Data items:
------------------------------------------------------------------------
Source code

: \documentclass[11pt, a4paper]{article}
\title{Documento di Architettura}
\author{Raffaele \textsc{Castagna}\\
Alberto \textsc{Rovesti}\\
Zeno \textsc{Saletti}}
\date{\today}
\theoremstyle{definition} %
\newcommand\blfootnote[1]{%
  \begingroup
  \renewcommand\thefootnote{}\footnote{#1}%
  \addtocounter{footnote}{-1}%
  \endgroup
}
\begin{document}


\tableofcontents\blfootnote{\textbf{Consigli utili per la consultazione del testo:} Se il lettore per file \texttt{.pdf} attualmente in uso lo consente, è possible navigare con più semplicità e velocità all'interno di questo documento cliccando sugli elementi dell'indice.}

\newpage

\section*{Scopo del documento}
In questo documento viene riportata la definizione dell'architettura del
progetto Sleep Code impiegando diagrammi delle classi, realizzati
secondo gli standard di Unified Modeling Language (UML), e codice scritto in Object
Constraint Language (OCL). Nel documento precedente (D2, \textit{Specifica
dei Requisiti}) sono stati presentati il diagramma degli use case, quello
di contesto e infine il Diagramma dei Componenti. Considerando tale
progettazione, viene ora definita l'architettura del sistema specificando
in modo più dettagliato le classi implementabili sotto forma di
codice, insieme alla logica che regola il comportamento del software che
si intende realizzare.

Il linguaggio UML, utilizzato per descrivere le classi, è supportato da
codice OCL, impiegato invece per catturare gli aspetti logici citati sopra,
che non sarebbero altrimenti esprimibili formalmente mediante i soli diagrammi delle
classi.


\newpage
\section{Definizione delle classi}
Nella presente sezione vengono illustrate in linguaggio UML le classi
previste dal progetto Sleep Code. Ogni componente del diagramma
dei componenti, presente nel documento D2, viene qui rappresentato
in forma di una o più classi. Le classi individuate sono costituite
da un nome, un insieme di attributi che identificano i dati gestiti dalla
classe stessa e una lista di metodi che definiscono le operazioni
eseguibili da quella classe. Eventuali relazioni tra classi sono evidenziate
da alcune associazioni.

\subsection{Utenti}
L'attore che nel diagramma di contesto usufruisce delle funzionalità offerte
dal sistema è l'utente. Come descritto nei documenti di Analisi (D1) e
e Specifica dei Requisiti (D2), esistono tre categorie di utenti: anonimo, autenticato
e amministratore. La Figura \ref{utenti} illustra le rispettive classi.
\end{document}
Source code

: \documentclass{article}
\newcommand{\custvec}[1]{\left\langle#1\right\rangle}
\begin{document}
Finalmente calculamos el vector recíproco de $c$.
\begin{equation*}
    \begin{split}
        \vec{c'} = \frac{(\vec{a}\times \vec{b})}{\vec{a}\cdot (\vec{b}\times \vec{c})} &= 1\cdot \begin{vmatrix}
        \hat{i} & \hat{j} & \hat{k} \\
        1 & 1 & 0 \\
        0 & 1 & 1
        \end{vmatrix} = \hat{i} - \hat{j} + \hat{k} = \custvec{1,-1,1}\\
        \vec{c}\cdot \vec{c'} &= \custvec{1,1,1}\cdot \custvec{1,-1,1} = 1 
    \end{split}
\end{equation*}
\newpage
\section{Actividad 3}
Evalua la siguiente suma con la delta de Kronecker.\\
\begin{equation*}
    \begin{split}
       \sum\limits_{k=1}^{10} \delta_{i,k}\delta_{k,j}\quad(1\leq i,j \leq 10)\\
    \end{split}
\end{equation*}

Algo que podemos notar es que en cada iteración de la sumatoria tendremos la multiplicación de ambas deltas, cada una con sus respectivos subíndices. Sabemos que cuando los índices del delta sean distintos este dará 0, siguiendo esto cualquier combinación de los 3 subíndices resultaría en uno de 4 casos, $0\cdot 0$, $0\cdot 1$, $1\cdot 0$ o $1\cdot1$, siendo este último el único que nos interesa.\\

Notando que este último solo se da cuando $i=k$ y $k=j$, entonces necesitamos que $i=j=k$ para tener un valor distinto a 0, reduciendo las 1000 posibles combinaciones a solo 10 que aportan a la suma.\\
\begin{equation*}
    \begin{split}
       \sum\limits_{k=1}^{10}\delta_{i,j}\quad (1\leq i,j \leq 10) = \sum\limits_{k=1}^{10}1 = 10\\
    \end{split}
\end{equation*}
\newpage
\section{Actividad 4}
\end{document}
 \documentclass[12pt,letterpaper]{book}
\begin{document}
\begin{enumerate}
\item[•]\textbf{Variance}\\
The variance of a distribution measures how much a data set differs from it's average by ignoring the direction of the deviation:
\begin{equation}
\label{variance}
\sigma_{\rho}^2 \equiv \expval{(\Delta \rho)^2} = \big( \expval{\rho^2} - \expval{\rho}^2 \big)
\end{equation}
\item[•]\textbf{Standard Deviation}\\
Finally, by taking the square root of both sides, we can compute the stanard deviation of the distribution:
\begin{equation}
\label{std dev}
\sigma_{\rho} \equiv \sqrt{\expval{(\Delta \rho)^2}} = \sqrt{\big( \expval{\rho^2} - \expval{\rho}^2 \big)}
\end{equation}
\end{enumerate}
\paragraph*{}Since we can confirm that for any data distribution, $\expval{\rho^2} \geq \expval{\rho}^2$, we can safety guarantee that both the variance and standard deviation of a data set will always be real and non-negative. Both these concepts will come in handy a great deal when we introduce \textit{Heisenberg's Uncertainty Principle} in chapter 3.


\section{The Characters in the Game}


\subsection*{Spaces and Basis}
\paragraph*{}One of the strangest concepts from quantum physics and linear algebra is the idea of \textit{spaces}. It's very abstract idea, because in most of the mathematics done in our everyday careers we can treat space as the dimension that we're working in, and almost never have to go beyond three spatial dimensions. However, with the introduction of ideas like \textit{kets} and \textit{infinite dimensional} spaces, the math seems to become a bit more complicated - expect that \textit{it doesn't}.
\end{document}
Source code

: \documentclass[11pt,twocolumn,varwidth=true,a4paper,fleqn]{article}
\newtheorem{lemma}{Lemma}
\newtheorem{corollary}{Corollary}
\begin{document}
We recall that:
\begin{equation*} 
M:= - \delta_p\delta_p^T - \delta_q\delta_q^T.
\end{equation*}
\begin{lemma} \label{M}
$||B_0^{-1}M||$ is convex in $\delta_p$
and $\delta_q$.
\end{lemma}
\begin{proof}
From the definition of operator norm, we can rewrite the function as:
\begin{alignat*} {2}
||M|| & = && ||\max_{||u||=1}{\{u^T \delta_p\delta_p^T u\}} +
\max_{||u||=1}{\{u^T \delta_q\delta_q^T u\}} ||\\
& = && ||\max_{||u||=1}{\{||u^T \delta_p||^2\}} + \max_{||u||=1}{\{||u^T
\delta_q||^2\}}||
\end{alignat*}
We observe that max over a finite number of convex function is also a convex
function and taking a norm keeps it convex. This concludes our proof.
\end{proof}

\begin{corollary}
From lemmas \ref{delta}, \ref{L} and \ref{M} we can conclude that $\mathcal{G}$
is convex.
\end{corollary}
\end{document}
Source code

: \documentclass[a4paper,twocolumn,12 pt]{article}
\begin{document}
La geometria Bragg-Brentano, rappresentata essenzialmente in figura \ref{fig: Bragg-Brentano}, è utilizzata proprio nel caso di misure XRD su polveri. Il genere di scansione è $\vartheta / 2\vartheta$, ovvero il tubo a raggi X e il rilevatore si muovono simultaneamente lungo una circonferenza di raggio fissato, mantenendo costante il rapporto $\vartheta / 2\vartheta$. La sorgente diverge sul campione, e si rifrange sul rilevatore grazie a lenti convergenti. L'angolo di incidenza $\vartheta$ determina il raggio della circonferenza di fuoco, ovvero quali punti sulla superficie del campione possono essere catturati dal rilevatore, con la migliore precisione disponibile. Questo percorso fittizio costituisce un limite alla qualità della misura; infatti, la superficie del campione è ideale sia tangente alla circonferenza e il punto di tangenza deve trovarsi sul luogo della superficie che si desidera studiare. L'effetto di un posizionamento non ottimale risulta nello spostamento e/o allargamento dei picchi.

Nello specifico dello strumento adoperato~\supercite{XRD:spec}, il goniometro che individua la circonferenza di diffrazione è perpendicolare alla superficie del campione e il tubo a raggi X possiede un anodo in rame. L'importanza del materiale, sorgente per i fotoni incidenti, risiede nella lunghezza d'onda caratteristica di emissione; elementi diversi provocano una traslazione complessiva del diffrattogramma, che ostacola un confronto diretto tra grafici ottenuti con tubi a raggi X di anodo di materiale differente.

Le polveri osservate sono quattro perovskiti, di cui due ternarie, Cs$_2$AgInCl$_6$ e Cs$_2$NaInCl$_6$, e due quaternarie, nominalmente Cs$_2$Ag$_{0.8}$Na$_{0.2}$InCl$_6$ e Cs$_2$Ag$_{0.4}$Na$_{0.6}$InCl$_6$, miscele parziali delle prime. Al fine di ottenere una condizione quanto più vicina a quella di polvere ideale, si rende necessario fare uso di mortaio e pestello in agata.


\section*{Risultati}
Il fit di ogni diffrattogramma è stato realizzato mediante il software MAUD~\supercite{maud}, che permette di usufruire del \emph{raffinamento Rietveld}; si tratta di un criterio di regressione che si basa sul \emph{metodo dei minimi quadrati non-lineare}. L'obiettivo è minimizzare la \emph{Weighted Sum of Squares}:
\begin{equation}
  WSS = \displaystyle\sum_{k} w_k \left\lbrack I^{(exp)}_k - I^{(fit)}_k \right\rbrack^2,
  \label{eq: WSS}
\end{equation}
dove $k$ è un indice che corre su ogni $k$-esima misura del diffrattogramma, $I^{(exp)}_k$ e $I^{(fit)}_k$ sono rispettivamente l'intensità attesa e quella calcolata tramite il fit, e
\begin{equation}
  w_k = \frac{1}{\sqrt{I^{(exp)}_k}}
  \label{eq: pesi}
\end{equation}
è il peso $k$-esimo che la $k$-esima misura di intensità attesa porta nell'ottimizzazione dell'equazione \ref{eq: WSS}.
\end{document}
------------------------------------------------------------------------
## PROBLEM
Go to the line with "codice, insieme alla" in the entries above and repeat every line from there through the line with "codice OCL, impiegato", exactly and with no other text.

## ANSWER FOR THIS EXERCISE
codice, insieme alla logica che regola il comportamento del software che
si intende realizzare.

Il linguaggio UML, utilizzato per descrivere le classi, è supportato da
codice OCL, impiegato invece per catturare gli aspetti logici citati sopra,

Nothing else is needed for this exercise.